Stored items from a collection
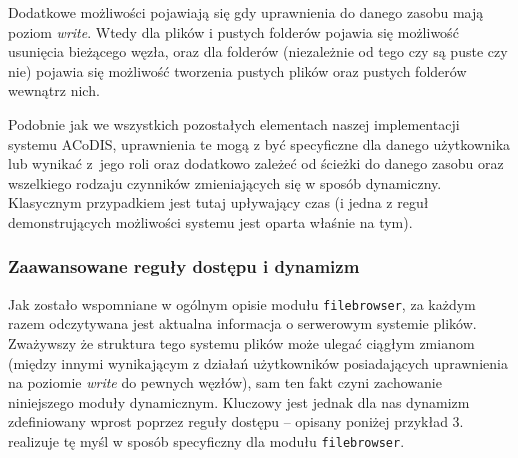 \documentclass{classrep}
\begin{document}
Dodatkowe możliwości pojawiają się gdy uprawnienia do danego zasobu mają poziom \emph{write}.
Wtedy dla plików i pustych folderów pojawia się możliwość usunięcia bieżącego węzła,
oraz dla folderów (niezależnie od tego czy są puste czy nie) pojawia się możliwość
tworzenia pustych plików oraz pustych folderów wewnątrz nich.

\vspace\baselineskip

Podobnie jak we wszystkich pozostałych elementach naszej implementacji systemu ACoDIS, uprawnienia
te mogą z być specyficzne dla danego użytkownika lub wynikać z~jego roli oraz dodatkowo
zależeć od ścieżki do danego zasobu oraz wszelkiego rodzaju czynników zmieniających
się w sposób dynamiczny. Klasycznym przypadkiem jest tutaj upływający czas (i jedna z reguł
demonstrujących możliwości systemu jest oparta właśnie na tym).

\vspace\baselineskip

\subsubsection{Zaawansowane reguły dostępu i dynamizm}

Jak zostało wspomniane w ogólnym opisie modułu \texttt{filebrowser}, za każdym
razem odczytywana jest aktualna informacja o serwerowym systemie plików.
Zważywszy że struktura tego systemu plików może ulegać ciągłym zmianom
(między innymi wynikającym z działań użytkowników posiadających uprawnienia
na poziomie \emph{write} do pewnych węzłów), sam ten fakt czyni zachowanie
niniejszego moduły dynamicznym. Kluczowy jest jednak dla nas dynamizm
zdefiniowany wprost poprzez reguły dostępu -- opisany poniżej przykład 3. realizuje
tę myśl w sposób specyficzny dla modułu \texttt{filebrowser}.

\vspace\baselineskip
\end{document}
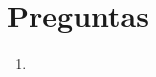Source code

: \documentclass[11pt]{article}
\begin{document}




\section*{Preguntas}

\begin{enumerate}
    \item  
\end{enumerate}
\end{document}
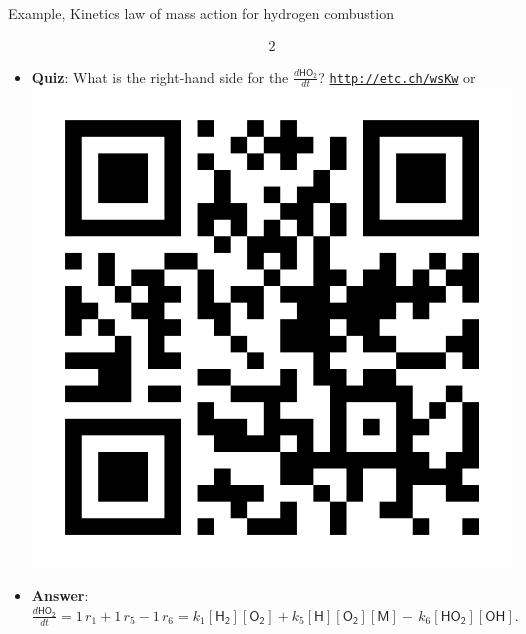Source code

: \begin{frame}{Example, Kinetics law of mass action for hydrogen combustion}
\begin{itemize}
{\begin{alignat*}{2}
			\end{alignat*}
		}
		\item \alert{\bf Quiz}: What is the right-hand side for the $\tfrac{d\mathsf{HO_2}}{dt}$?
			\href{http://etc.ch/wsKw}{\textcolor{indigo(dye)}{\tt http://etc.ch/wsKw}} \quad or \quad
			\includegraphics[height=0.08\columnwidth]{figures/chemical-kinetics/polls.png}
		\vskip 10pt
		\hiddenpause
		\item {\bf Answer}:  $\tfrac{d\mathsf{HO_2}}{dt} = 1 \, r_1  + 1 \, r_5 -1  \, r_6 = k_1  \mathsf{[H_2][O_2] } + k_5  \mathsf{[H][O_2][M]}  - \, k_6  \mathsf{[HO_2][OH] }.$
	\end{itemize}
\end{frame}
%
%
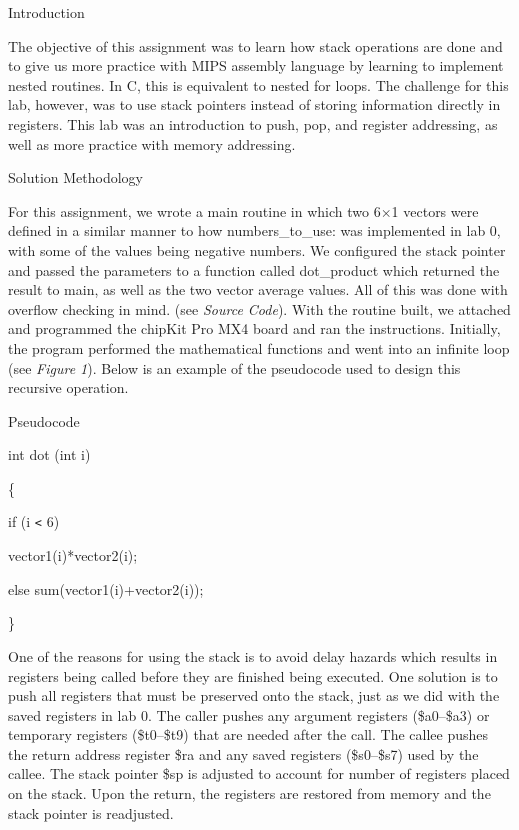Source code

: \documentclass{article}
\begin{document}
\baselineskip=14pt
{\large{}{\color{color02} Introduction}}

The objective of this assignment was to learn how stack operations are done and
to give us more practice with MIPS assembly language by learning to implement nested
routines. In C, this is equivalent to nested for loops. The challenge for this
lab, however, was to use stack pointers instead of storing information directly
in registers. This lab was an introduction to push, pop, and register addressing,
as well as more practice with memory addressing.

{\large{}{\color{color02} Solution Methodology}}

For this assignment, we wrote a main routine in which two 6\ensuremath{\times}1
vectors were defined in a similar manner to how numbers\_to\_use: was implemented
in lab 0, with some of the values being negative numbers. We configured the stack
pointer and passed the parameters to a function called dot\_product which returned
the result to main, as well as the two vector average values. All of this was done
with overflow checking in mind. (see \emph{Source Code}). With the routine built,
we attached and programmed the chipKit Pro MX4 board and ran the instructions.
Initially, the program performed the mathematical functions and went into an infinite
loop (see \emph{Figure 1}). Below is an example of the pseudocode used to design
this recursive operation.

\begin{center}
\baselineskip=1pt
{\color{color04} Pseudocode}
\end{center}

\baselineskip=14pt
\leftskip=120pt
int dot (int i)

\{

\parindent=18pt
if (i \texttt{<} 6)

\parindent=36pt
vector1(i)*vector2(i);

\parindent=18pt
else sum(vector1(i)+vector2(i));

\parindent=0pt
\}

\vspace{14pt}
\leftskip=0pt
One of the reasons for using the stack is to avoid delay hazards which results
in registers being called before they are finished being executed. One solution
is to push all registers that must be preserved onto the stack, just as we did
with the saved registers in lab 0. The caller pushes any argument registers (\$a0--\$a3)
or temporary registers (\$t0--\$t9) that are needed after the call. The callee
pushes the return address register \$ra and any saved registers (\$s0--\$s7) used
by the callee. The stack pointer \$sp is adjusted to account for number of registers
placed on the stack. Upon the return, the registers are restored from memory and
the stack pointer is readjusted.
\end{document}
* * *
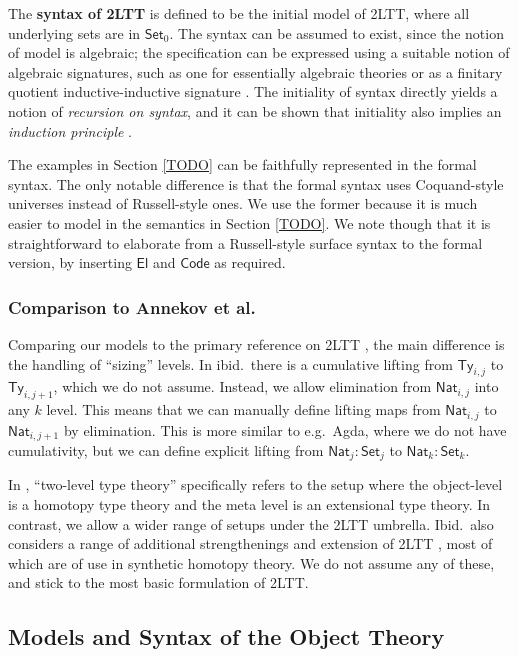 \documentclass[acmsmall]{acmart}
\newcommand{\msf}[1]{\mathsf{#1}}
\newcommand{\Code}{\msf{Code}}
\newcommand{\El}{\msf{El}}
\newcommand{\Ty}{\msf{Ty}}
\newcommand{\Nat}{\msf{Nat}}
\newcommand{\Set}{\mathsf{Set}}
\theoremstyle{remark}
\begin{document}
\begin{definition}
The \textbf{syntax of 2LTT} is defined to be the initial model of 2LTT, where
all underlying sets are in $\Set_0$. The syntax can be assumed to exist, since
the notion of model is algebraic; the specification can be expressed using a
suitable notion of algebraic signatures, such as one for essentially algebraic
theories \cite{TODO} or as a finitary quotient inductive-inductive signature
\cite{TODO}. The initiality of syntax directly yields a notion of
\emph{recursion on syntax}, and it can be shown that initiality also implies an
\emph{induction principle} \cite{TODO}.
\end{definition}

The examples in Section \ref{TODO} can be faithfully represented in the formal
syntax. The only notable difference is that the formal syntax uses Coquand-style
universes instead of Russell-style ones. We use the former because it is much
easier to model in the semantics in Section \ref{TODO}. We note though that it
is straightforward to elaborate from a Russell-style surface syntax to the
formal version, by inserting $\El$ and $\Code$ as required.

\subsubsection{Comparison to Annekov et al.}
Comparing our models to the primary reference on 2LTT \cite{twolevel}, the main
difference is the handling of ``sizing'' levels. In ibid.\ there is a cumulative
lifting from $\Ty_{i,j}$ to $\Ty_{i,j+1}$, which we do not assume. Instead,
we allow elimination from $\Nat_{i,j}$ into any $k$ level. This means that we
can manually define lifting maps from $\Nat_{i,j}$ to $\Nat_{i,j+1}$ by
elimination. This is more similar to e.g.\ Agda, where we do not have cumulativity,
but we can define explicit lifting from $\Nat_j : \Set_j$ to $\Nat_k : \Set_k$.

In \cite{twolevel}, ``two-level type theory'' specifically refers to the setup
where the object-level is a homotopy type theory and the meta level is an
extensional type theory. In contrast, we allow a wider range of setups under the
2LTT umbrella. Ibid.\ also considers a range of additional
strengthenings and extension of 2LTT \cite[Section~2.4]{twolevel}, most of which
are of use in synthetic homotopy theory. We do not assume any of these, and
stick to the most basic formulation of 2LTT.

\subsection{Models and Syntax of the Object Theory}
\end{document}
...
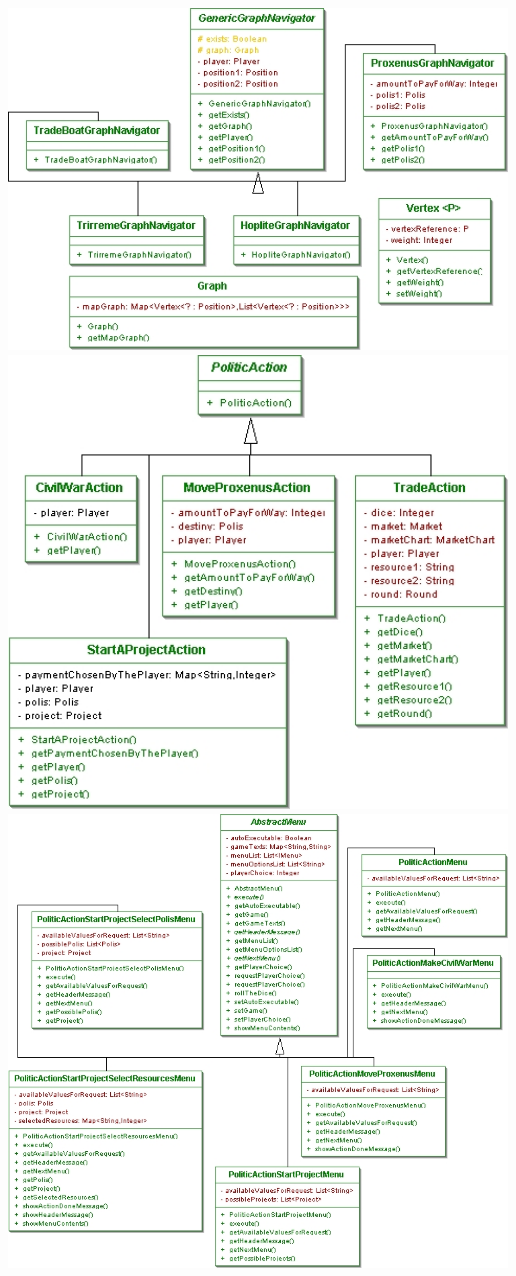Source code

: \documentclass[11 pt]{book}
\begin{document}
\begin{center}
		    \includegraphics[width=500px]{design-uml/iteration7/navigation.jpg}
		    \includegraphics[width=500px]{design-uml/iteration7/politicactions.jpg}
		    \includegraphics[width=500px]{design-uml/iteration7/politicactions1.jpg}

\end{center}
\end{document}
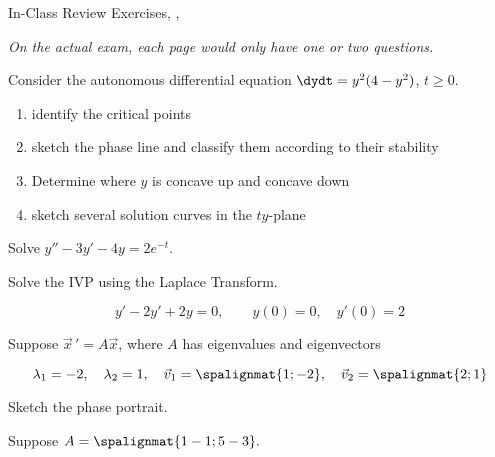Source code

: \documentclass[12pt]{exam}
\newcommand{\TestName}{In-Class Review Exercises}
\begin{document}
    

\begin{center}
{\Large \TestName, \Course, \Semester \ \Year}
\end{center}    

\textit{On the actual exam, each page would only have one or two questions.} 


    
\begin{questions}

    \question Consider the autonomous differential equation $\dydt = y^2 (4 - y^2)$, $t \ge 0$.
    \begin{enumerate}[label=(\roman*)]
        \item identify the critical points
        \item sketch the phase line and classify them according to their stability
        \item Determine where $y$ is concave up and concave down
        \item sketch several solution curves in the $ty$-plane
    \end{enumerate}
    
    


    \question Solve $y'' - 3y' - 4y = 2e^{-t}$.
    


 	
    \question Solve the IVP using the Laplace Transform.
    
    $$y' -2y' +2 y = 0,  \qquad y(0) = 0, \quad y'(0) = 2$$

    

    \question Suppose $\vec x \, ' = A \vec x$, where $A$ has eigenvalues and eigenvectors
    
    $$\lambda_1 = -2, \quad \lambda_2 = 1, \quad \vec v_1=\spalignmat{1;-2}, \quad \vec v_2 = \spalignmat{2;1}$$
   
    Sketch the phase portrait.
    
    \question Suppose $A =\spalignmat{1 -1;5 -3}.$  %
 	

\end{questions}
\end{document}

WHAT TO DO: Among the records, find each line where the word "design" occurs, and copy it.

RESULT OF THE EXERCISE:
loop (see \emph{Figure 1}). Below is an example of the pseudocode used to design
		    \includegraphics[width=500px]{design-uml/iteration7/navigation.jpg}
		    \includegraphics[width=500px]{design-uml/iteration7/politicactions.jpg}
		    \includegraphics[width=500px]{design-uml/iteration7/politicactions1.jpg}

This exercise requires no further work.